While Tether is already known for generating significant profits thanks to its USDT stablecoin, it has demonstrated this once again with $10 billion in profits since the beginning of the year. Let’s take a closer look at these impressive figures.
Tether posts record profits for the first three quarters of 2025
On Friday, Tether released some financial figures for the third quarter, in which the company reported that it had made more than $10 billion in profits since the beginning of the year:
At the end of the third quarter of 2025, cumulative net profit since the beginning of the year exceeded $10 billion. This result confirms Tether’s position among the most profitable and financially sound private companies. At the same time, the company continues to invest in the development of its digital currency ecosystem, which now has more than 500 million users worldwide.
Of course, most of these profits are attributable to the USDT stablecoin, which has a market capitalization of more than $183 billion at the time of writing.
With $135 billion in US bonds as of September 30, Tether was the 17th largest holder of Treasury bonds in the world.
For his part, Paolo Ardoino, CEO of Tether, sees the company he leads as a “pillar of stability”:
Tether is a pillar of stability in the financial and technological ecosystem. Our consistent growth and rigor demonstrate that Tether not only meets global demand, but also helps to strengthen confidence in the broader digital economy.
According to the latest report from accounting firm BDO, the company now holds $181.22 billion in assets, and it is interesting to note that precious metals now account for $12.92 billion of this total:

Earlier this year, we looked back at the financial empire that Tether is building.
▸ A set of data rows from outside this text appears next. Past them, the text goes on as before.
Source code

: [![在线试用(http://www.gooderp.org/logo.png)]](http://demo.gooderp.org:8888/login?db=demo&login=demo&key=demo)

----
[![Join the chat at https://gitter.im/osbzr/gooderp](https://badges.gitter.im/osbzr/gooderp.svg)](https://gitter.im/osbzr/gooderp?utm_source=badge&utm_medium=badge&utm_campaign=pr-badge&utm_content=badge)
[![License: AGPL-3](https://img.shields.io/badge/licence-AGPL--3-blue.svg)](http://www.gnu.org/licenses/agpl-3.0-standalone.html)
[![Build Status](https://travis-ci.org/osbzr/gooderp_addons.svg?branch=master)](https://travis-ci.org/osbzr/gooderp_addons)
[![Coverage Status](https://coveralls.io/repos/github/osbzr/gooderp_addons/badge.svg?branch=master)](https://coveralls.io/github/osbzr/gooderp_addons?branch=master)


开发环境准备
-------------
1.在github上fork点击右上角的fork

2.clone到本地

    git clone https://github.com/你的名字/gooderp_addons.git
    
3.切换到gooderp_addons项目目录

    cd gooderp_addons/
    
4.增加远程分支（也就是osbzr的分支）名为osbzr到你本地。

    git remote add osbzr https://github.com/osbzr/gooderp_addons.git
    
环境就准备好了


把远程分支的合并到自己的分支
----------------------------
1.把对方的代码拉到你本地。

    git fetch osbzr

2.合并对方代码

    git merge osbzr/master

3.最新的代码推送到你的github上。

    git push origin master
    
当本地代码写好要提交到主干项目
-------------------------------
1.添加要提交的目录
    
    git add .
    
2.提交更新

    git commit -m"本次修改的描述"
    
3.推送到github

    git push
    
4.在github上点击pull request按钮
This covers many areas outside of stablecoins, ranging from artificial intelligence to sports, social media, and even agriculture.
With such profitability, there is no doubt that the “other investments” line is set to grow over the next few years, which could enable the company to increasingly decouple its revenues from interest on US bonds, the profitability of which is subject to the monetary policy of the US Federal Reserve (Fed).